Under the Antiterrorism and Effective Death Penalty Act of 1996 (AEDPA), an appeal may not be taken to the court of appeals from . . . the final order in a proceeding under section 2255 unless a district court issues a certificate of appealability based on a substantial showing of the denial of a constitutional right. 28 U.S.C. § 2253(c)(1)(B). The petitioner must demonstrate that reasonable jurists would find the district court's assessment of the constitutional claims debatable or wrong. To meet this threshold inquiry, the petitioner must demonstrate that the issues are debatable among jurists of reason; that a court could resolve the issues in a different manner; or that the questions are adequate to deserve encouragement to proceed further.
United States v. Givens, 268 F. Supp. 3d 1108, 1124 (D. Nev. 2017) (internal citations and quotations omitted).
After an evidentiary hearing, I denied Jordan's claim that he was denied the effective assistance of counsel. ECF No. 306. However, reasonable minds could disagree with my decision, and a court could resolve the issue differently. I will grant a certificate regarding that issue.
With regard to Jordan's § 924(c) argument, I denied his earlier motion to include that claim in an amended § 2255 motion. See ECF No. 290. I relied on United States v. Watson, where the Ninth Circuit held that bank robbery (in violation of 18 U.S.C. § 2113(a)), qualifies as a crime of violence. 881 F.3d 782 (9th Cir. 2018).
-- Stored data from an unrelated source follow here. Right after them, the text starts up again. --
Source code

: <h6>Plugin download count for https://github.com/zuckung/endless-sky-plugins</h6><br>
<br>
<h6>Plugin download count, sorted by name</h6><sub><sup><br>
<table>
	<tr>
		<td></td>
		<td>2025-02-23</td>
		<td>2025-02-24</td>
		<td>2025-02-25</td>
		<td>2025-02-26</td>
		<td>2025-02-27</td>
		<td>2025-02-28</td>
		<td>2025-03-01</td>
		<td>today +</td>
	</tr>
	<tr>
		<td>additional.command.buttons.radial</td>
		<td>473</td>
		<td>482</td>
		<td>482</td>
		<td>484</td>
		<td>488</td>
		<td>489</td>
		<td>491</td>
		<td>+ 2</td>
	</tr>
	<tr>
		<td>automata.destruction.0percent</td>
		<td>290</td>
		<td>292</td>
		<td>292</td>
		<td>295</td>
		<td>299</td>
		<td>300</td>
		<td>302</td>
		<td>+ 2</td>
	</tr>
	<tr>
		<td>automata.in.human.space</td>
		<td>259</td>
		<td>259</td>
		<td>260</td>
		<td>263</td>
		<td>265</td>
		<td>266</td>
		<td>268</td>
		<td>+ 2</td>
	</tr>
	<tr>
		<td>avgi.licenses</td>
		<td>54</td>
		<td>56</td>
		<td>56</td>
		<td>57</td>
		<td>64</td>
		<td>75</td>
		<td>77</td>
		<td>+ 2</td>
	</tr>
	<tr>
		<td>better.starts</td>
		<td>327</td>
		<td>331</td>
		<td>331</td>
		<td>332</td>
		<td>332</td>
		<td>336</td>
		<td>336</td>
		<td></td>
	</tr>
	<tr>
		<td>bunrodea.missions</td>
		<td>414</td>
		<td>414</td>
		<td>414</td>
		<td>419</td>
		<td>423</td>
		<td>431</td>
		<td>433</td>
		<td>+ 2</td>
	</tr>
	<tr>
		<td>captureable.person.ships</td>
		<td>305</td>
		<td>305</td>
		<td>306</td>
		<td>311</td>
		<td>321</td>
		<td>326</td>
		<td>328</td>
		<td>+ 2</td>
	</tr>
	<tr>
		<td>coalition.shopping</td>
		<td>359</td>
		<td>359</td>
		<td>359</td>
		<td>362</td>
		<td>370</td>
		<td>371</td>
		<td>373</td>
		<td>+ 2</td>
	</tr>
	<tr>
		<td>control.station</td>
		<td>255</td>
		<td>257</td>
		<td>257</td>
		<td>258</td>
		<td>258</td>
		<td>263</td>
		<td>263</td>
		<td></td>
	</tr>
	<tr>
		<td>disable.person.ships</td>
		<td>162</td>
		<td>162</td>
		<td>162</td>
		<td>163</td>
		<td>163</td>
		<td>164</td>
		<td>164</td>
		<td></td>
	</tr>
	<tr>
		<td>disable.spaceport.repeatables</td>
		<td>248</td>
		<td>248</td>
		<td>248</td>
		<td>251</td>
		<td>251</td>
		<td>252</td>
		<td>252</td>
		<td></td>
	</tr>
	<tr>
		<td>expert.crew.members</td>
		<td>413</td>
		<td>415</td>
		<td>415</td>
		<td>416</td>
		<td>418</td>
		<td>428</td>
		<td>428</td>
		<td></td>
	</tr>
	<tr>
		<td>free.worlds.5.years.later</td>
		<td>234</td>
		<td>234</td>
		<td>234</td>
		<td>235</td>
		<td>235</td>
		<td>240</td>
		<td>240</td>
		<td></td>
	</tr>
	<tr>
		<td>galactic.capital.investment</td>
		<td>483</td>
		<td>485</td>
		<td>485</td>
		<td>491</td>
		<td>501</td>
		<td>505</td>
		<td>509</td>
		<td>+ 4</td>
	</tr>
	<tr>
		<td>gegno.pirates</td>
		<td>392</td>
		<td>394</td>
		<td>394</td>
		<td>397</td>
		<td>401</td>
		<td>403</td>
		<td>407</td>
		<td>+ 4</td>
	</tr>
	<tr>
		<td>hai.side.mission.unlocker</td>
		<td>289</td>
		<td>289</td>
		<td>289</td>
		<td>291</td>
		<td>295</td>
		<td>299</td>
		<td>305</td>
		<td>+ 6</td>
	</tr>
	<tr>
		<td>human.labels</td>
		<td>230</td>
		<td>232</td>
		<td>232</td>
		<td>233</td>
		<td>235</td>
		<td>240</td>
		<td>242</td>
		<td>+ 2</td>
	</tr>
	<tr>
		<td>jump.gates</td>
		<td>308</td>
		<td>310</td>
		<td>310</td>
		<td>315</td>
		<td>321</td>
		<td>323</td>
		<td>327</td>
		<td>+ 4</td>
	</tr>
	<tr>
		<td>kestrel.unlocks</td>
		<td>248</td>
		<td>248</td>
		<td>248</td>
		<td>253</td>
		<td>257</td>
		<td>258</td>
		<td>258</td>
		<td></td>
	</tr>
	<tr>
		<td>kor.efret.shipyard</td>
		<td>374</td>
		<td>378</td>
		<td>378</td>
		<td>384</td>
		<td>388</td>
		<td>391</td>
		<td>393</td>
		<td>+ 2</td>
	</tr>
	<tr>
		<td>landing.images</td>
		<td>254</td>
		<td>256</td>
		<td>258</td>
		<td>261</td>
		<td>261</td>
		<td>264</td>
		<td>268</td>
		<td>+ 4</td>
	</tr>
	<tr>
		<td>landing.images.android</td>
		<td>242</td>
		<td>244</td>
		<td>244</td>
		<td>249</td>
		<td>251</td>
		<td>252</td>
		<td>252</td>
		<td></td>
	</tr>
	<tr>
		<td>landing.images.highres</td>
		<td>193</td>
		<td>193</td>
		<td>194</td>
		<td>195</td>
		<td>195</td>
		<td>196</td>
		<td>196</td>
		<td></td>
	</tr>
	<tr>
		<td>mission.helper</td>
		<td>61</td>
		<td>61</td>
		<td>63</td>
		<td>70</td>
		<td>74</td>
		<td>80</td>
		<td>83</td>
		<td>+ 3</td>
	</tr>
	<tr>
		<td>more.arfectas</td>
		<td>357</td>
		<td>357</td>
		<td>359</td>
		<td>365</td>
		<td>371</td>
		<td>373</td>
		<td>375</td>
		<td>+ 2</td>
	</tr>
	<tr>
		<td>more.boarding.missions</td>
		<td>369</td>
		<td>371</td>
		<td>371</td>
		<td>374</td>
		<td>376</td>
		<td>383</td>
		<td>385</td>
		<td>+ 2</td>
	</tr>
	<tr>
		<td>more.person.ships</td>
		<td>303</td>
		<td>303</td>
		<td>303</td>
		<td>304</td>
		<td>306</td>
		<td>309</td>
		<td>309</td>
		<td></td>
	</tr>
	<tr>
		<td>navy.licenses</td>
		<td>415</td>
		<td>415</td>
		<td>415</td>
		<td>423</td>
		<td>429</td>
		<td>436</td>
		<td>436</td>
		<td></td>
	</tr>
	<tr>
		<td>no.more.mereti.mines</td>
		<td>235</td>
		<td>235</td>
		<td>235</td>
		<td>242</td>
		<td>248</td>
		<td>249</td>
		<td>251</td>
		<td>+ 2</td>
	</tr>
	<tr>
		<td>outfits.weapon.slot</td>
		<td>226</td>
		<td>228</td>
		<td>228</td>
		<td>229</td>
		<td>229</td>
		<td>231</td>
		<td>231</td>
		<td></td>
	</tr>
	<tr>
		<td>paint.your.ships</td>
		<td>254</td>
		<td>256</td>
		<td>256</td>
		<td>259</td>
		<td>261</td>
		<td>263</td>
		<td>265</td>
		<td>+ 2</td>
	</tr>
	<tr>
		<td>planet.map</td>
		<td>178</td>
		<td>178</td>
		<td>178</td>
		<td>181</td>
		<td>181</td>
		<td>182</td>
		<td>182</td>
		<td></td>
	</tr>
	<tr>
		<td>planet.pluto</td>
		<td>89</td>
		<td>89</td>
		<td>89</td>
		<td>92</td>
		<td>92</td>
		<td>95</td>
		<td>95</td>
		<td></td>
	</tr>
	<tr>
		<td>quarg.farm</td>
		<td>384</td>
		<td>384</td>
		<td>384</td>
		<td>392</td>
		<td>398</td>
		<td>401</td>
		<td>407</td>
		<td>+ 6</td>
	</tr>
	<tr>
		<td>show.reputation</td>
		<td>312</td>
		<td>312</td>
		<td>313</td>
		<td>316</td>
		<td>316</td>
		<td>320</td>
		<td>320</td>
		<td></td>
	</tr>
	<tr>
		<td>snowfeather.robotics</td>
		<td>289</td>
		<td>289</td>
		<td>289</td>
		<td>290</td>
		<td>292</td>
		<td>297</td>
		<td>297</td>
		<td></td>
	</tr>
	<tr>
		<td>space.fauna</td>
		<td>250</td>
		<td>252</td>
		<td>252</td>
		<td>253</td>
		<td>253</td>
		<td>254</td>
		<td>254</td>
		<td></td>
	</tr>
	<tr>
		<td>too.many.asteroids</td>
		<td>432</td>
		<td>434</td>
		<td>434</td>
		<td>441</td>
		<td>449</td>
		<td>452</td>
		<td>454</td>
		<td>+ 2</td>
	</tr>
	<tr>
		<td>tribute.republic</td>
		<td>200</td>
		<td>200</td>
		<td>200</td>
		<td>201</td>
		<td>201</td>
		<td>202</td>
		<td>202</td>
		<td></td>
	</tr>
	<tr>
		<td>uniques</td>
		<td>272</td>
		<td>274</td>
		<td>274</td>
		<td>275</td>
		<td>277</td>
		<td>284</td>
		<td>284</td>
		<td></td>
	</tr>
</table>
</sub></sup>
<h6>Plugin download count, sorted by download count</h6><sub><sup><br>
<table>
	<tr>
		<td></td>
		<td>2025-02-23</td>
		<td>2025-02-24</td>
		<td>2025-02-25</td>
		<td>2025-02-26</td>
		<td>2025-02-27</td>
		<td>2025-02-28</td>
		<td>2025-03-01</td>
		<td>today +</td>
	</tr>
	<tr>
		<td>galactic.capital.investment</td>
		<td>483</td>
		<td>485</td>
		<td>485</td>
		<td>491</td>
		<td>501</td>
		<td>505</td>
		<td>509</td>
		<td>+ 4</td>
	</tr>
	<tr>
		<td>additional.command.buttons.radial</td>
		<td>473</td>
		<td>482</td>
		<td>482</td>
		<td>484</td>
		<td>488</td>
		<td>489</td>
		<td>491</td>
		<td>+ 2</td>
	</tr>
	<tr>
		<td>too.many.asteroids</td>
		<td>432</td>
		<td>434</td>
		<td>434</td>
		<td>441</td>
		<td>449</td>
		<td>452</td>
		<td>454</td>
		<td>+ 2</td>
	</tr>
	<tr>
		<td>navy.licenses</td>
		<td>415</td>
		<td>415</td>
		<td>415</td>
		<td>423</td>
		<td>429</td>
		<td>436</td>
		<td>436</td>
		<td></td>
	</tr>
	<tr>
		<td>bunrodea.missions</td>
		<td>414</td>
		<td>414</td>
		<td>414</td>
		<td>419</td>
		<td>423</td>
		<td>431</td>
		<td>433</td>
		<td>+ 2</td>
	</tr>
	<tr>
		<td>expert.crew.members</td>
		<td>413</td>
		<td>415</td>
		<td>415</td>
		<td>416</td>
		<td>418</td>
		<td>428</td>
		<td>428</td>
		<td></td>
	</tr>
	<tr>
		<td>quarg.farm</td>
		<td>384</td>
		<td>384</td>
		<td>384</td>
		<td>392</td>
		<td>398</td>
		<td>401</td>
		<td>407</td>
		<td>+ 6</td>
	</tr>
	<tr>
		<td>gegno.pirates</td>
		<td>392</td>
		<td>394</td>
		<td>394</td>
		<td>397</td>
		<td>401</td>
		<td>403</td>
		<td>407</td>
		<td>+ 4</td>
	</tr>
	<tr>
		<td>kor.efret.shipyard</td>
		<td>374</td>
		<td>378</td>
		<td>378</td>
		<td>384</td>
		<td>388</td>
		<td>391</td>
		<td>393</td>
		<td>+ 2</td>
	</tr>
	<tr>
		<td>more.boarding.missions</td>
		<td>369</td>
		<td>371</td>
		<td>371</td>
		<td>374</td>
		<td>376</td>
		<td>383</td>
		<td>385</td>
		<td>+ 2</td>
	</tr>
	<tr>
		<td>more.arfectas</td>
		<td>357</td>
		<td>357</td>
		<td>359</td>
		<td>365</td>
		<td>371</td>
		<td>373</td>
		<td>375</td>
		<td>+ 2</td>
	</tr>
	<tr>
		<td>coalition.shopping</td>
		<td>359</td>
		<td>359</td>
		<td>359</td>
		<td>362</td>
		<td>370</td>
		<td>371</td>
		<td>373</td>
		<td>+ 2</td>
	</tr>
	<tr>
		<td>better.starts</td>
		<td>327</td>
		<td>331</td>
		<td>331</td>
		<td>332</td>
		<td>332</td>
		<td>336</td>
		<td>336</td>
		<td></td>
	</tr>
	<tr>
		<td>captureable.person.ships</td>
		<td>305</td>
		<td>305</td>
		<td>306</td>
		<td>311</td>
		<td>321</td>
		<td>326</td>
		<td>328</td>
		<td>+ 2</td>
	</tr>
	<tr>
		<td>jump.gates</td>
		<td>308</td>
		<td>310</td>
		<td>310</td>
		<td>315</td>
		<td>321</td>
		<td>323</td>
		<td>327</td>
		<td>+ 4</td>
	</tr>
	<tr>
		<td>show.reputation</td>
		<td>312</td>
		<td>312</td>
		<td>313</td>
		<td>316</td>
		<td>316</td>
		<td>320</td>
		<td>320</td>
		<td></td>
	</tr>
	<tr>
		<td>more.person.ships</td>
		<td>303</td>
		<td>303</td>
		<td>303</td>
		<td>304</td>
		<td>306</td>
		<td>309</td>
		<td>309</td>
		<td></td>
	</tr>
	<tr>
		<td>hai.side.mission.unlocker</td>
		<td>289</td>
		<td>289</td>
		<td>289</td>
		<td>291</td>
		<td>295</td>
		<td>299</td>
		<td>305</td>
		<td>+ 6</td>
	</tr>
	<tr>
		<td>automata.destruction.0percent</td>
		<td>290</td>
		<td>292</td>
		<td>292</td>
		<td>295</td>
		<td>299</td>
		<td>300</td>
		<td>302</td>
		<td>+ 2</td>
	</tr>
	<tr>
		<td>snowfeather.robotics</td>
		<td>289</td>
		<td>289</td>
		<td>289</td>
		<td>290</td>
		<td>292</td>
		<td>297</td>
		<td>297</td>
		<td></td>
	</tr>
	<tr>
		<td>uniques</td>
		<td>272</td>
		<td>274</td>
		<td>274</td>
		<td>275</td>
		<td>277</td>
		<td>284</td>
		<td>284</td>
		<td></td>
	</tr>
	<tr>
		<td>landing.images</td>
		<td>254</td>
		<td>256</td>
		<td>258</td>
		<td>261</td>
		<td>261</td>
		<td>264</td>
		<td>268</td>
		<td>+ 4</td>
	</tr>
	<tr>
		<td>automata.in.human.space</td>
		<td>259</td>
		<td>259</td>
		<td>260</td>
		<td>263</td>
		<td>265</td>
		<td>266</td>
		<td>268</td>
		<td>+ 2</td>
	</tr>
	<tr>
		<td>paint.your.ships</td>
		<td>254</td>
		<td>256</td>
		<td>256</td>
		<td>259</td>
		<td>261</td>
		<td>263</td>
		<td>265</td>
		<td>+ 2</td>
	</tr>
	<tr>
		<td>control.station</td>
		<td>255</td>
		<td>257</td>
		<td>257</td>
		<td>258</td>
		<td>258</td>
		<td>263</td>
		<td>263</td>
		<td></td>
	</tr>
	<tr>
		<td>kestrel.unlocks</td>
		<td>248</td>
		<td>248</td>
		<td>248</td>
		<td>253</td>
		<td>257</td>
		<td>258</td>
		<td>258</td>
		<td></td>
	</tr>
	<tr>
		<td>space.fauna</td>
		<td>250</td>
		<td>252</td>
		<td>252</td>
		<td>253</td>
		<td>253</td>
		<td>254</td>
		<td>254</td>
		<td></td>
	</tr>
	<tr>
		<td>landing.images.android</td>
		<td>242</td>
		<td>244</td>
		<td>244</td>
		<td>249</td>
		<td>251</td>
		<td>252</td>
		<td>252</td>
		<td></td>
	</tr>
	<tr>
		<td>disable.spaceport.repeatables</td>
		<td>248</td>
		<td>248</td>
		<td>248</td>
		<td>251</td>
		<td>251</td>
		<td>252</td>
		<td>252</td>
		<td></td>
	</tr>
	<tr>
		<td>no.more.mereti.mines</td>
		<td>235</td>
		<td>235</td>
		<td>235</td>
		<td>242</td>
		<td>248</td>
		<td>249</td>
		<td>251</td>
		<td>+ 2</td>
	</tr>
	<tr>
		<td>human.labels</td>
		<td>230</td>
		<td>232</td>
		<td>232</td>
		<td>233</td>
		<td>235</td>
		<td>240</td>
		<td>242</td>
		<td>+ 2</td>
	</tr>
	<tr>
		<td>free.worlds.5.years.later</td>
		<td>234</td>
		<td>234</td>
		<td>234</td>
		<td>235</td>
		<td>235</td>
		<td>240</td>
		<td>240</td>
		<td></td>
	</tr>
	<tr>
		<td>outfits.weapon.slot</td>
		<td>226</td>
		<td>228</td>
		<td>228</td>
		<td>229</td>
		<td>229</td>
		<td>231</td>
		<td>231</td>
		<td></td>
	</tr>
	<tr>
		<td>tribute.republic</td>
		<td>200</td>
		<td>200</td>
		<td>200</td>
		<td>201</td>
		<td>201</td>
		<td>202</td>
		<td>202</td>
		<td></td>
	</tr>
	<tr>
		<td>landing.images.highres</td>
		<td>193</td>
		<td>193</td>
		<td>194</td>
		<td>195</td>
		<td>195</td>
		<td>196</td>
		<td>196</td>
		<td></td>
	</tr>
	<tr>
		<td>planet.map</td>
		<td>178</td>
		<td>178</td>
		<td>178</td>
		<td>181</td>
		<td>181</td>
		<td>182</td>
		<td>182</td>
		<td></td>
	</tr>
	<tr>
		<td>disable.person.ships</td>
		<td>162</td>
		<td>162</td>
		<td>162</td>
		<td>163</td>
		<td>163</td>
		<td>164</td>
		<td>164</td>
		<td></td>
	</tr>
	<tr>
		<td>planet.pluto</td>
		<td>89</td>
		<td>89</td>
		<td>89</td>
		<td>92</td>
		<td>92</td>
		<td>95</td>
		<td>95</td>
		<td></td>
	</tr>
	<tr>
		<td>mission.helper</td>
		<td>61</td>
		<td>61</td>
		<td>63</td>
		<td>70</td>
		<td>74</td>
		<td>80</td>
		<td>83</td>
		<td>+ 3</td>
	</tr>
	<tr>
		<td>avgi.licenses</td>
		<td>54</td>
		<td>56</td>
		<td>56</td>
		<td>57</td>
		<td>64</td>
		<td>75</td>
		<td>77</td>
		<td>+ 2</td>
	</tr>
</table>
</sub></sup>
Jordan claimed in his proposed amended motion that because aiding and abetting a bank robbery can be accomplished without physical violence, it does not categorically qualify as a "crime of violence." Jordan cites to decisions in other circuits that he believes call Watson into question, such as the Seventh Circuit's holding in United States v. Jenkins, which found that federal kidnapping is not a crime of violence. See United States v. Jenkins, 849 F.3d 390 (7th Cir. 2017), cert. granted, judgment vacated, 138 S. Ct. 1980 (2018). Jordan argues that Jenkins applies the same reasoning that was used in a number of cases that overturned § 924(c) convictions based on the "elements" or "residual" clauses of that statute, including United States v Davis, 139 S. Ct. 2319 (2019).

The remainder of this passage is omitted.